Vulkan bidirectional path tracer

Started by
17 comments, last by taby 6 months, 2 weeks ago

I'm writing a bidirectional path tracer using Vulkan and C++/GLSL.

The code and model file are at: https://github.com/sjhalayka/bidirectional_path_tracer

As you can see, there is a spurious light source from outside of the box. It's not supposed to be like that.

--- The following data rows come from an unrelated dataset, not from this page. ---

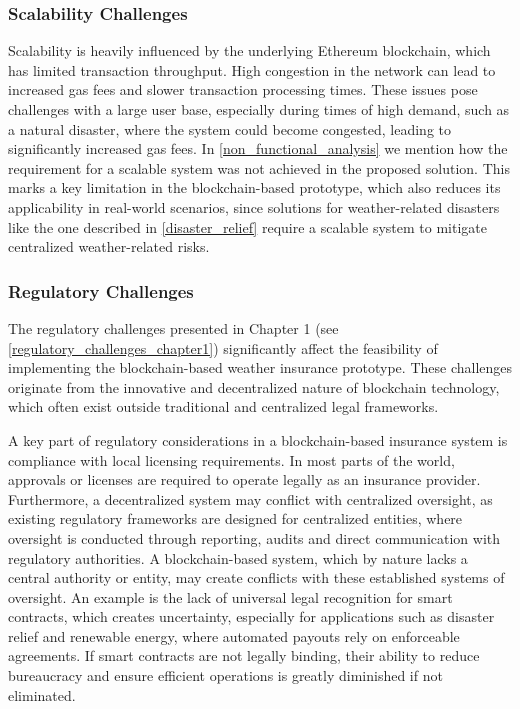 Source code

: \subsubsection{Scalability Challenges}\label{scalability_challenges_analysis}
Scalability is heavily influenced by the underlying Ethereum blockchain, which has limited transaction throughput. High congestion in the network can lead to increased gas fees and slower transaction processing times. These issues pose challenges with a large user base, especially during times of high demand, such as a natural disaster, where the system could become congested, leading to significantly increased gas fees. In \cref{non_functional_analysis} we mention how the requirement for a scalable system was not achieved in the proposed solution. This marks a key limitation in the blockchain-based prototype, which also reduces its applicability in real-world scenarios, since solutions for weather-related disasters like the one described in \cref{disaster_relief} require a scalable system to mitigate centralized weather-related risks.

\subsubsection{Regulatory Challenges}
The regulatory challenges presented in Chapter 1 (see \cref{regulatory_challenges_chapter1}) significantly affect the feasibility of implementing the blockchain-based weather insurance prototype. These challenges originate from the innovative and decentralized nature of blockchain technology, which often exist outside traditional and centralized legal frameworks. 

A key part of regulatory considerations in a blockchain-based insurance system is compliance with local licensing requirements. In most parts of the world, approvals or licenses are required to operate legally as an insurance provider. Furthermore, a decentralized system may conflict with centralized oversight, as existing regulatory frameworks are designed for centralized entities, where oversight is conducted through reporting, audits and direct communication with regulatory authorities. A blockchain-based system, which by nature lacks a central authority or entity, may create conflicts with these established systems of oversight. An example is the lack of universal legal recognition for smart contracts, which creates uncertainty, especially for applications such as disaster relief and renewable energy, where automated payouts rely on enforceable agreements. If smart contracts are not legally binding, their ability to reduce bureaucracy and ensure efficient operations is greatly diminished if not eliminated.


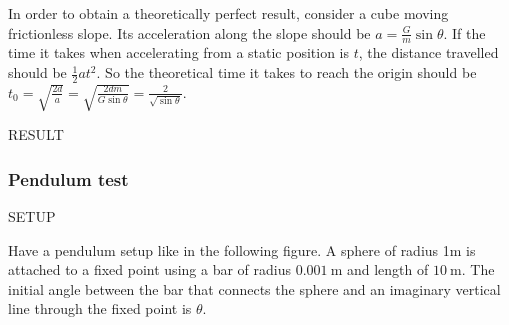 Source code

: \documentclass[runningheads]{llncs}
\begin{document}
\begin{itemize}
In order to obtain a theoretically perfect result, consider a cube moving frictionless slope. Its acceleration along the slope should be $a=\frac{G}{m}\sin \theta$. If the time it takes when accelerating from a static position is $t$, the distance travelled should be $\frac{1}{2}at^2$. So the theoretical time it takes to reach the origin should be $t_0=\sqrt{\frac{2d}{a}}=\sqrt{\frac{2dm}{G\sin \theta}}=\frac{2}{\sqrt{\sin\theta}}$.

\begin{center}
\end{center}

RESULT


\subsubsection{Pendulum test}

SETUP

Have a pendulum setup like in the following figure.
A sphere of radius 1m is attached to a fixed point using a bar of radius $\SI{0.001}{\m}$ and length of $\SI{10}{\m}$.
The initial angle between the bar that connects the sphere and an imaginary vertical line through the fixed point is $\theta$.

\begin{center}
  \end{center}


\end{itemize}
\end{document}

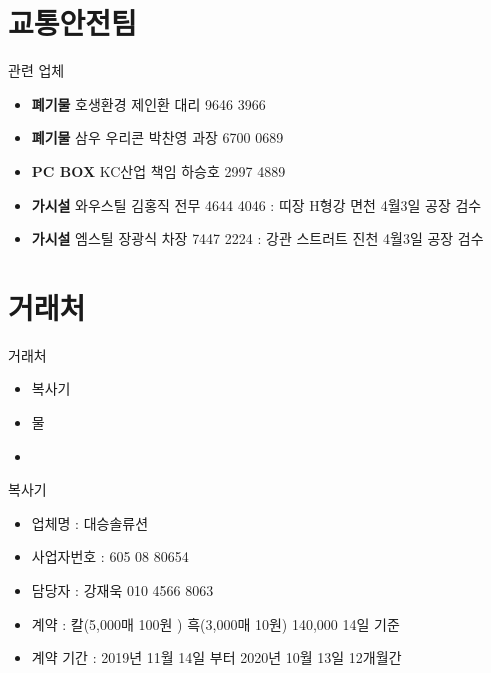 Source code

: \documentclass[aspectratio=1610,17pt,xcolor=pdftex,dvipsnames,table,handout]{beamer}
\begin{document}
		\section{ 교통안전팀 }
		\frame [plain] {\sectionpage}


		\begin{frame} [t,plain]
			\begin{block} {관련 업체}
			\begin{itemize}
				 \setlength{\leftmargin}	{18.0em} 
				 \setlength{\labelwidth}	{18em} 
				 \setlength{\labelsep}	{1em}
				\item \textbf{폐기물} 호생환경 제인환 대리 9646 3966
				\item \textbf{폐기물} 삼우 우리콘 박찬영 과장 6700 0689
				\item \textbf{PC BOX} KC산업 책임 하승호 2997 4889
				\item \textbf{가시설} 와우스틸 김홍직 전무 4644 4046 : 띠장 H형강 면천 4월3일 공장 검수 
				\item \textbf{가시설} 엠스틸 장광식 차장 7447 2224 : 강관 스트러트 진천  4월3일 공장 검수

			\end{itemize}
			\end{block}
		\end{frame}



		\section{거래처}
		\frame [plain] {\sectionpage}
		

		\begin{frame} [t,plain]
			\begin{block} {거래처 }
			\begin{itemize}
				\item 복사기 
				\item 물
				\item  
			\end{itemize}
			
			\end{block}
		\end{frame}

		\begin{frame} [t,plain]
			\begin{block} {복사기 }
			\begin{itemize}
				\item 업체명 : 대승솔류션
				\item 사업자번호 : 605  08 80654 
				\item 담당자   :  강재욱 010 4566  8063
				\item  계약 : 칼(5,000매 100원 ) 흑(3,000매 10원)  140,000 14일 기준
				\item  계약 기간 : 2019년 11월 14일 부터 2020년 10월 13일 12개월간 
			\end{itemize}
			\end{block}
		\end{frame}
\end{document}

Anyone with experience in bidirectional path tracing?

Advertisement

You probably have the ray return white (vec3(1.0)) when it doesn't hit anything. This adds illumination to the scene. You should make it return black (vec3(0.0)) instead.

The problem is here:

All of these cases are wrong. The first one should return the color of the sky (if it is treated as a light) multiplied by local_colour, or return black if you want sky to be black (to remove the light outside the box). The second one should return black because the path is not complete (same result as if it didn't hit anything). The third one should return local_colour multiplied with the light color and intensity. The way you are detecting hitting a light is hella sketchy.

Aressera said:
The way you are detecting hitting a light is hella sketchy.

If you look at closesthit.rchit it makes sense why it is compared this way. But it is weird to me (my bet is just a quick debug setup for light with intensity of 20).

My current blog on programming, linux and stuff - http://gameprogrammerdiary.blogspot.com

Actually, you're looking at the wrong part of the code altogether. That code that you have a problem with works just fine – it's the forward/bidirectional code that doesn't work. I should have specified which line earlier.

The problem function is at: https://github.com/sjhalayka/bidirectional_path_tracer/blob/cb3069945a1feb4bade359a990de7c43a3770d4a/raygen.rgen#L501

Thanks for your time, in any case.

Can't help on the issue, but reading the code gave me some optimization idea.

I see you use an array to store path vertices from a light.
That's bad on GPU, because the array exists in registers not memory, so addressing by index is not possible. Instead the GPU has to process multiple branches to find the register matching the index, and indexing a local array is not O(1).
Branching will cause execution divergence, but worse: Storing array in register causes register pressure, hurting performance of all other shaders as well.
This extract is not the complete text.